茶道はお点前など細かなルールに縛られたものに思われがちですが、本来は自由なものなので(これが難しい。難しい話はここではさておき)、こういう時にはこういうお茶碗を使わなくてはならない、というルールがあるわけではありません。
しかしながら、どんな道具を使うかは、亭主の客に対する気持ちの現れでもあるので、「この季節にこのお茶碗??」と思われるような季節ハズレのものを使用するのは望ましくないかも知れません。
わかりやすいのが、筒茶碗と平茶碗です。
こちらが筒茶碗です。その名のとおり、一般的な茶碗より高さが高く、筒のような形をしています。

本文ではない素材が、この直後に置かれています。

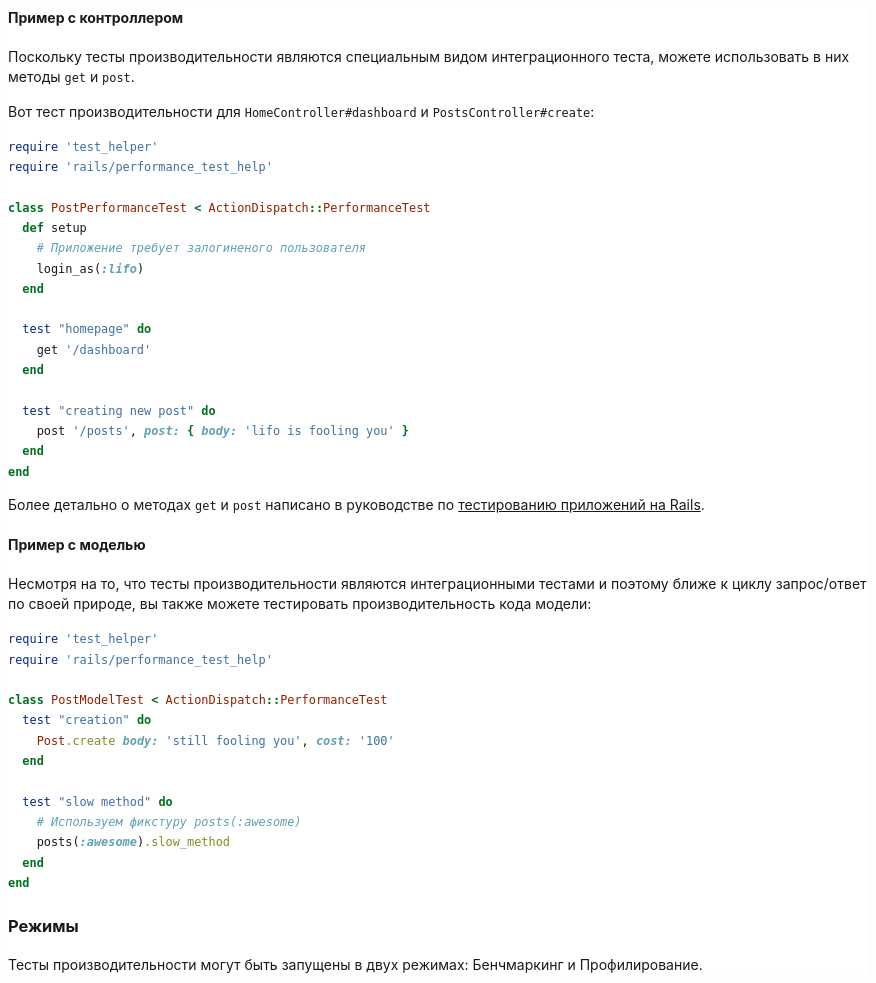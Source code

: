 #### Пример с контроллером

Поскольку тесты производительности являются специальным видом интеграционного теста, можете использовать в них методы `get` и `post`.

Вот тест производительности для `HomeController#dashboard` и `PostsController#create`:

```ruby
require 'test_helper'
require 'rails/performance_test_help'

class PostPerformanceTest < ActionDispatch::PerformanceTest
  def setup
    # Приложение требует залогиненого пользователя
    login_as(:lifo)
  end

  test "homepage" do
    get '/dashboard'
  end

  test "creating new post" do
    post '/posts', post: { body: 'lifo is fooling you' }
  end
end
```

Более детально о методах `get` и `post` написано в руководстве по [тестированию приложений на Rails](/a-guide-to-testing-rails-applications).

#### Пример с моделью

Несмотря на то, что тесты производительности являются интеграционными тестами и поэтому ближе к циклу запрос/ответ по своей природе, вы также можете тестировать производительность кода модели:

```ruby
require 'test_helper'
require 'rails/performance_test_help'

class PostModelTest < ActionDispatch::PerformanceTest
  test "creation" do
    Post.create body: 'still fooling you', cost: '100'
  end

  test "slow method" do
    # Используем фикстуру posts(:awesome)
    posts(:awesome).slow_method
  end
end
```

### Режимы

Тесты производительности могут быть запущены в двух режимах: Бенчмаркинг и Профилирование.
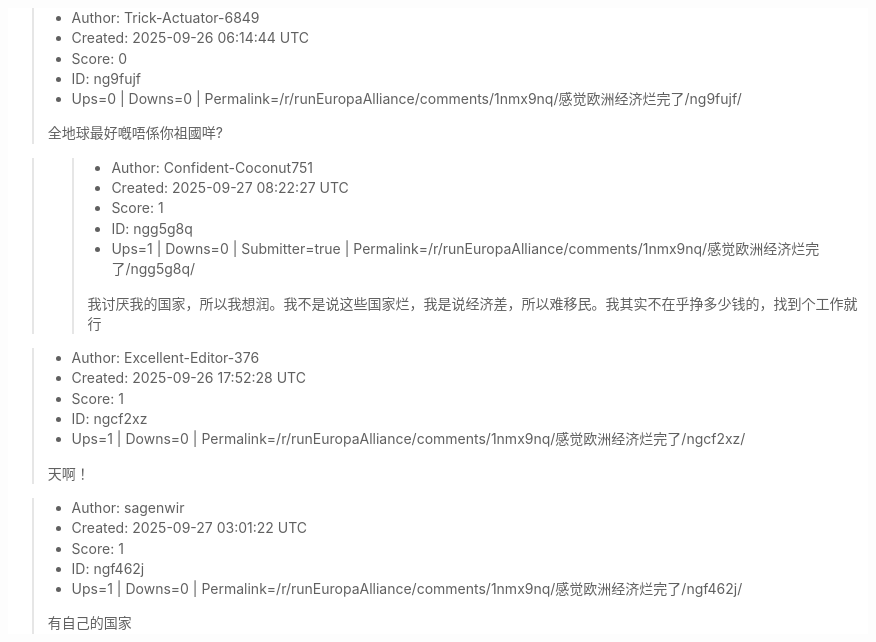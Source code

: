 > - Author: Trick-Actuator-6849
> - Created: 2025-09-26 06:14:44 UTC
> - Score: 0
> - ID: ng9fujf
> - Ups=0 | Downs=0 | Permalink=/r/runEuropaAlliance/comments/1nmx9nq/感觉欧洲经济烂完了/ng9fujf/
>
> 全地球最好嘅唔係你祖國咩?

>> - Author: Confident-Coconut751
>> - Created: 2025-09-27 08:22:27 UTC
>> - Score: 1
>> - ID: ngg5g8q
>> - Ups=1 | Downs=0 | Submitter=true | Permalink=/r/runEuropaAlliance/comments/1nmx9nq/感觉欧洲经济烂完了/ngg5g8q/
>>
>> 我讨厌我的国家，所以我想润。我不是说这些国家烂，我是说经济差，所以难移民。我其实不在乎挣多少钱的，找到个工作就行

> - Author: Excellent-Editor-376
> - Created: 2025-09-26 17:52:28 UTC
> - Score: 1
> - ID: ngcf2xz
> - Ups=1 | Downs=0 | Permalink=/r/runEuropaAlliance/comments/1nmx9nq/感觉欧洲经济烂完了/ngcf2xz/
>
> 天啊！

> - Author: sagenwir
> - Created: 2025-09-27 03:01:22 UTC
> - Score: 1
> - ID: ngf462j
> - Ups=1 | Downs=0 | Permalink=/r/runEuropaAlliance/comments/1nmx9nq/感觉欧洲经济烂完了/ngf462j/
>
> 有自己的国家
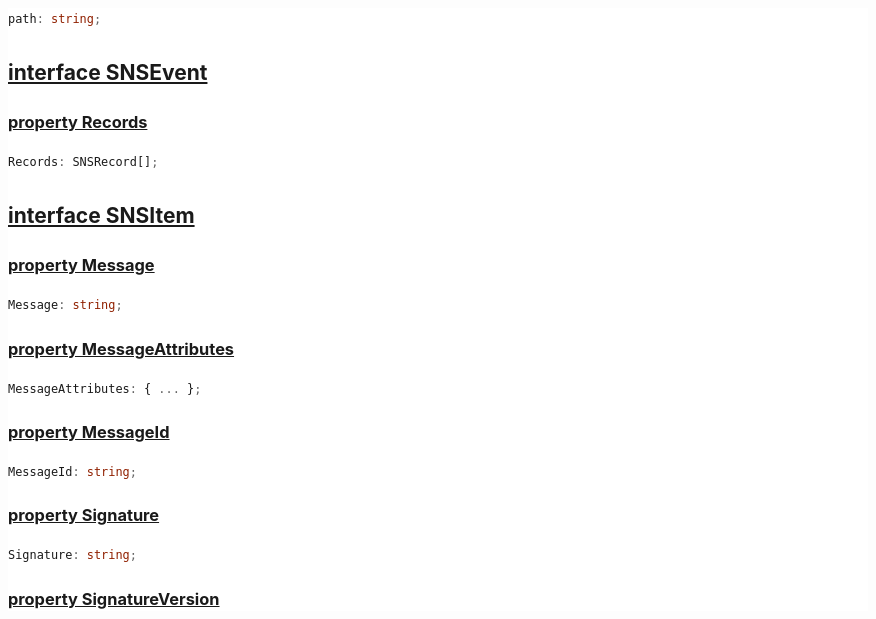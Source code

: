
 ```typescript
path: string;
```

<h2 class="pdoc-module-header" id="SNSEvent">
<a class="pdoc-member-name" href="https://github.com/pulumi/pulumi-cloud/blob/master/aws/sns.ts#L18">interface SNSEvent</a>
</h2>
<h3 class="pdoc-member-header">
<a class="pdoc-child-name" href="https://github.com/pulumi/pulumi-cloud/blob/master/aws/sns.ts#L19">property Records</a>
</h3>

```typescript
Records: SNSRecord[];
```

<h2 class="pdoc-module-header" id="SNSItem">
<a class="pdoc-member-name" href="https://github.com/pulumi/pulumi-cloud/blob/master/aws/sns.ts#L29">interface SNSItem</a>
</h2>
<h3 class="pdoc-member-header">
<a class="pdoc-child-name" href="https://github.com/pulumi/pulumi-cloud/blob/master/aws/sns.ts#L35">property Message</a>
</h3>

```typescript
Message: string;
```

<h3 class="pdoc-member-header">
<a class="pdoc-child-name" href="https://github.com/pulumi/pulumi-cloud/blob/master/aws/sns.ts#L36">property MessageAttributes</a>
</h3>

```typescript
MessageAttributes: { ... };
```

<h3 class="pdoc-member-header">
<a class="pdoc-child-name" href="https://github.com/pulumi/pulumi-cloud/blob/master/aws/sns.ts#L34">property MessageId</a>
</h3>

```typescript
MessageId: string;
```

<h3 class="pdoc-member-header">
<a class="pdoc-child-name" href="https://github.com/pulumi/pulumi-cloud/blob/master/aws/sns.ts#L32">property Signature</a>
</h3>

```typescript
Signature: string;
```

<h3 class="pdoc-member-header">
<a class="pdoc-child-name" href="https://github.com/pulumi/pulumi-cloud/blob/master/aws/sns.ts#L30">property SignatureVersion</a>
</h3>
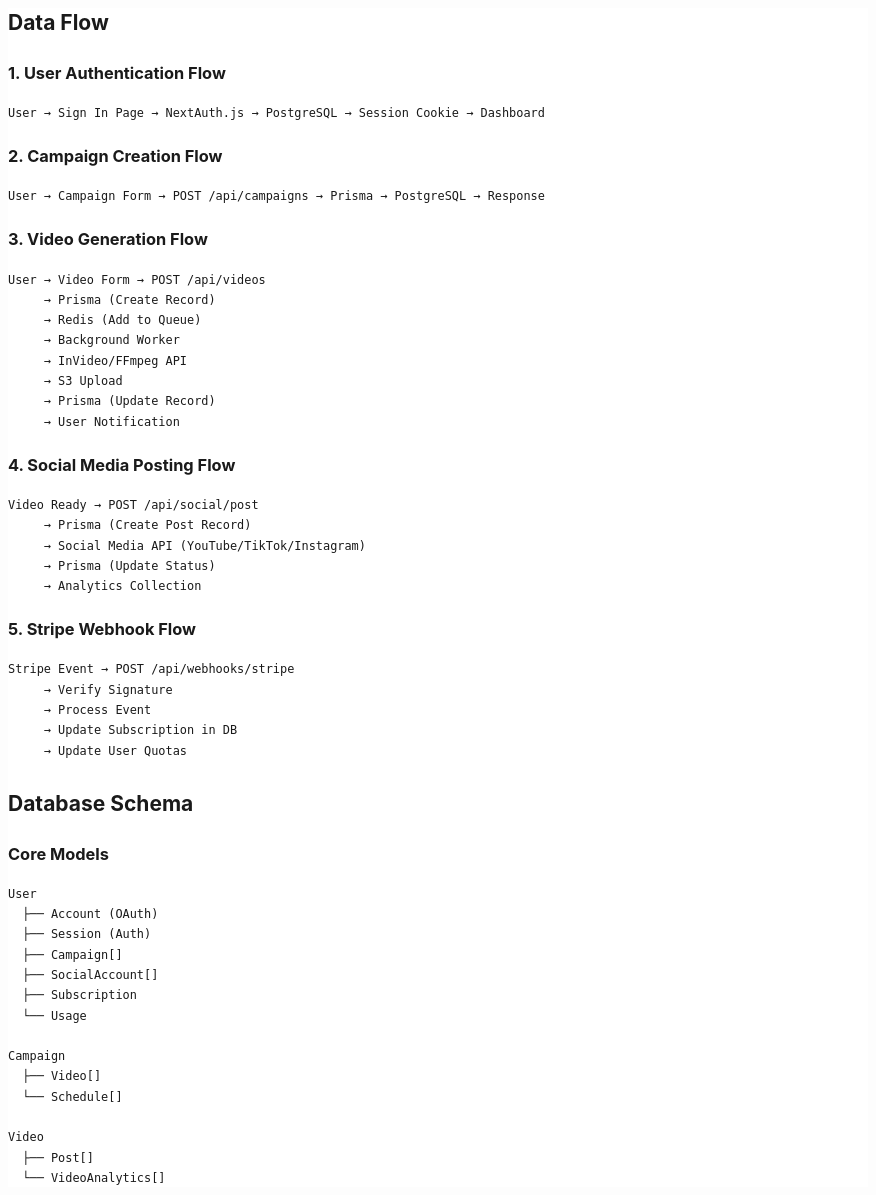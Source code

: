 ## Data Flow

### 1. User Authentication Flow
```
User → Sign In Page → NextAuth.js → PostgreSQL → Session Cookie → Dashboard
```

### 2. Campaign Creation Flow
```
User → Campaign Form → POST /api/campaigns → Prisma → PostgreSQL → Response
```

### 3. Video Generation Flow
```
User → Video Form → POST /api/videos 
     → Prisma (Create Record)
     → Redis (Add to Queue)
     → Background Worker
     → InVideo/FFmpeg API
     → S3 Upload
     → Prisma (Update Record)
     → User Notification
```

### 4. Social Media Posting Flow
```
Video Ready → POST /api/social/post
     → Prisma (Create Post Record)
     → Social Media API (YouTube/TikTok/Instagram)
     → Prisma (Update Status)
     → Analytics Collection
```

### 5. Stripe Webhook Flow
```
Stripe Event → POST /api/webhooks/stripe
     → Verify Signature
     → Process Event
     → Update Subscription in DB
     → Update User Quotas
```

## Database Schema

### Core Models

```prisma
User
  ├── Account (OAuth)
  ├── Session (Auth)
  ├── Campaign[]
  ├── SocialAccount[]
  ├── Subscription
  └── Usage

Campaign
  ├── Video[]
  └── Schedule[]

Video
  ├── Post[]
  └── VideoAnalytics[]

```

こちらが平茶碗です。その名のとおり、一般的な茶碗より高さが低く、平たい形をしています。
筒茶碗は、筒状である分、お茶をより長く温かく保つのに適しており、つまりは冬の寒い時期によく使われます。
一方、平茶碗はその逆で、口が大きいぶん、お茶も冷めやすい。だから、夏の暑い時期に使われるのが一般的です。
ちなみに、水指も、夏には「平水指(ひらみずさし)」といって、同じように平たいものが使われることがあります。
平茶碗も平水指も、水そのものが見える(見えやすくなる)ことで視覚的にも涼しげな趣をもたらすからなんですよね。
夏と冬の違いといえば、「絞り茶巾(しぼりちゃきん)」というお点前にも現れています。
これは、通常は、水屋できちんと畳んで持ってくる茶巾を、あえて点前中に客の前で、絞って畳み直すというお点前の一種なのですが、寒い時期と暑い時期では少しやり方が変わります(詳細は割愛しますが・・)。
このように、季節にあった道具やお点前があることも、季節の移ろいを味わう茶道の楽しみの一つと言えます。